SAN DIEGO (June 14, 2022) – Chair Nathan Fletcher, Supervisor Terra Lawson-Remer and the San Diego County Board of Supervisors passed a measure to partner with San Diego Foundation (SDF). The County and SDF will work to encourage other government agencies including 18 incorporated cities, to develop a Government Land Action Strategy to entice developers to build 10,000 affordable housing units on government-owned property over the next three-to-five-years.

Supervisors Fletcher and Lawson-Remer, who authored the policy, along with Mark Stuart the President and CEO of San Diego Foundation, issued the following statements after the decision was made.

“Purchasing a house is out of reach for many hard working San Diegans and with this new initiative we want to change that,” said Chair Fletcher, “This partnership will make it easier for cities and government agencies to leverage the land they own, and make it accessible to developers. By working together we can create a viable strategy to build housing that working families and middle-income San Diegans can afford.”

“We want to use public land for the public good, and right now the greatest public good is to build homes that the public can afford,” said Supervisor Lawson-Remer, who has been working on equitable housing efforts including Senate Bill 1105. “This partnership with The San Diego Foundation will help us convene the region’s cities and public agencies to identify all vacant government land where homes can be built quickly. If we solve the problem of where to build, we can tackle our housing crisis with greater speed and at a lower cost.”

San Diego Foundation is a trusted leader in leveraging real estate assets and has pledged $10 million to help projects built on government land get started, and will pursue raising another $90 million to support the initiative.

“The negative impacts on our economy, environment and health due to this crisis cannot be overstated,” said Stuart. “The San Diego Housing Fund will leverage public, private and philanthropic dollars to accelerate the production and preservation of housing and create equitable, sustainable, community-focused housing. We look forward to working with all partners who are committed to housing solutions for San Diegans.”

SDF is also affiliated with the San Diego Charitable Real Estate Foundation and launched the San Diego Black Homebuyers Program in partnership with Local Initiatives Support Corporation (LISC) and so far have helped 22 eligible first-time homebuyers with down payments and/or closing costs.

To read the entire policy, click the link here.

The County has recently taken the following actions to address the housing crisis:

  • The County is on pace to issue more than 1,600 building permits for new housing in the unincorporated region of the County, that is up almost 50% from the year before.
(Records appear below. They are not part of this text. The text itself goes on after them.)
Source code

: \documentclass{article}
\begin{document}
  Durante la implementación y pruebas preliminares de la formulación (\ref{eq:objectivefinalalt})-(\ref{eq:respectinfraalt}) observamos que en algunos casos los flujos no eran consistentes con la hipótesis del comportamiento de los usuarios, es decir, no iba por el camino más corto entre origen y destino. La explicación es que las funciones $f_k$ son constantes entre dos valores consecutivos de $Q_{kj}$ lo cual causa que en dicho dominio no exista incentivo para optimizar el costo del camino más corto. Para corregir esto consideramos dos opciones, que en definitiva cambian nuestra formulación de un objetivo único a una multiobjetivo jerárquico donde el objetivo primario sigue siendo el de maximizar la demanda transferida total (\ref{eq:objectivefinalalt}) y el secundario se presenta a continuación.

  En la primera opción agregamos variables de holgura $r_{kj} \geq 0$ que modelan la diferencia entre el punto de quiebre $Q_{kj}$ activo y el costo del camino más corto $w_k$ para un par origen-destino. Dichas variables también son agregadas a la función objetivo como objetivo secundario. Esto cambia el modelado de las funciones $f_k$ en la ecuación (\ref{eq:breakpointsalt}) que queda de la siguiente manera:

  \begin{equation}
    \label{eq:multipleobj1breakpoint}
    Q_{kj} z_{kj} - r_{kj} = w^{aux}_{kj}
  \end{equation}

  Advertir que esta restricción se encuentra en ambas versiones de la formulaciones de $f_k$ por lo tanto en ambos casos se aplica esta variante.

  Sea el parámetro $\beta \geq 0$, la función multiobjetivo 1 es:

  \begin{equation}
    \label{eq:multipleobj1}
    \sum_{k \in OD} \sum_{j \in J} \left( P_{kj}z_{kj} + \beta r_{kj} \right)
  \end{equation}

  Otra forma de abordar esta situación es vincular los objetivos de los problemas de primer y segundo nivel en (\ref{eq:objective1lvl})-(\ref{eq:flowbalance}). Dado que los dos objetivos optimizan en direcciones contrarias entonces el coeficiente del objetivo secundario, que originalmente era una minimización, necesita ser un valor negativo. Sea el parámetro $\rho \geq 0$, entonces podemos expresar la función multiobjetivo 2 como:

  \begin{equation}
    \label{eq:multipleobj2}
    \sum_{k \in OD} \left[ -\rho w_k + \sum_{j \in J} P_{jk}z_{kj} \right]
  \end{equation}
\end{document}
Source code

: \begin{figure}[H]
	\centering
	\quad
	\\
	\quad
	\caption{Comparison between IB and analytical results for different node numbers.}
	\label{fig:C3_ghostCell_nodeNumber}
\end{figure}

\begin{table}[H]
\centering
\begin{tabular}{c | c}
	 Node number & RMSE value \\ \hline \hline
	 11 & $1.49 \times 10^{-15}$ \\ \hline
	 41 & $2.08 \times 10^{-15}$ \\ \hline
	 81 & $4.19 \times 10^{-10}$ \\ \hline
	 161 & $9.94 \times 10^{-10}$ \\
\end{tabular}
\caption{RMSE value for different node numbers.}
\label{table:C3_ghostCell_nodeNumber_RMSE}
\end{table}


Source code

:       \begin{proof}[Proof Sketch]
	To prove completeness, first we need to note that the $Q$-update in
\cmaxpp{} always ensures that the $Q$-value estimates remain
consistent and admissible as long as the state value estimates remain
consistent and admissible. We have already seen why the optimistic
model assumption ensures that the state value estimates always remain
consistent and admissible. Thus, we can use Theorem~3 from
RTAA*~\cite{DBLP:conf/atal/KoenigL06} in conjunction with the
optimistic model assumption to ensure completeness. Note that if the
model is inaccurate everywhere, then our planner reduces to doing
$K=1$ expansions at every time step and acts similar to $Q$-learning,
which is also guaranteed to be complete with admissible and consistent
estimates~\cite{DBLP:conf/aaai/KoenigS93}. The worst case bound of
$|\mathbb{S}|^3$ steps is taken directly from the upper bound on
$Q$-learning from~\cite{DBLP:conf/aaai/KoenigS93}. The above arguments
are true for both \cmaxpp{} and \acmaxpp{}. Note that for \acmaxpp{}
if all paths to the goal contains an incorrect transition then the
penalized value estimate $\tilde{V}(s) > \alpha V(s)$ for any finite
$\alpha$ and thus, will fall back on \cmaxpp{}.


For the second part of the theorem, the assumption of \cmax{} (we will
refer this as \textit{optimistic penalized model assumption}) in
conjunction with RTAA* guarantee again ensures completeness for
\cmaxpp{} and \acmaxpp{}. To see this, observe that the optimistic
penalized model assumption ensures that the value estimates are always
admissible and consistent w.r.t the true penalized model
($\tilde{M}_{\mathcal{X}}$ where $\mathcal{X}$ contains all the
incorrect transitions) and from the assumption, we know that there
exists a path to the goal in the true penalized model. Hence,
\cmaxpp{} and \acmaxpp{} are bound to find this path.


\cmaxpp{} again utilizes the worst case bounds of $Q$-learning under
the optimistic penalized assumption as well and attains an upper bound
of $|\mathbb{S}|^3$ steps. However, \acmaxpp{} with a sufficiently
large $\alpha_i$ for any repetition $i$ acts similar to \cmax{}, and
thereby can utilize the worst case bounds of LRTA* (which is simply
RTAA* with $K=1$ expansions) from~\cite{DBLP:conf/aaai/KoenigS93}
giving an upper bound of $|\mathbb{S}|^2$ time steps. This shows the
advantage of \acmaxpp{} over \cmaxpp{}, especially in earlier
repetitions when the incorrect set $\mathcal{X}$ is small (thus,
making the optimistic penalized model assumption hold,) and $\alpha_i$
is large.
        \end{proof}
We are getting out of the decades of litigation that bogged down progress.
  • In March the Board of Supervisors approved designating three county-owned properties as “surplus land.” The Properties are:
    • Former Northeast Family Resource Center at 5001 73rd Street in the College Area,
    • 6255 Mission Gorge Road in the Grantville area, and
    • Former North Inland Family Resource Center at 600-620 E. Valley Parkway in Escondido.
  • Approved $23 million to support 4 different projects that will deliver 421 units of housing for seniors, people with disabilities, the homeless or those at risk of being homeless, and people with behavioral health challenges.
    • Paseo Norte Apartments (Ramona) – Excess County Land
    • Taormina (San Diego-Kearney Mesa) – Excess County Land
    • The Iris at San Ysidro (San Diego-San Ysidro)
    • Santa Fe Apartments (Vista)
  • $14 million to help open 407 new affordable units at the Saint Teresa of Calcutta and provide behavioral health services for 20 years. This property was built by Father Joe’s Villages.
  • Broke ground in February on 100 affordable housing units for low-income people and families to live in San Marcos with Affirmed Housing. The County contributed $6.25 million.
  • Broke ground in January on the 50-unit Valley Senior Village apartment complex in downtown Escondido for older people who are homeless and have a serious mental illness. This property is being built by National CORE and San Diego Community Housing Corporation. The County contributed $10 million.
  • To date, the $50 million invested in the Innovative Housing Trust Fund has leveraged
  • $567 million in other public and private funds to create and preserve 1,397 permanently affordable housing units within 20 developments in 15 communities throughout San Diego County. In August 2021, the Board of Supervisors increased funding by $20 million for a total of $70 million.
  • The County’s No Place Like Home funding will total nearly $130 million for regionwide housing development.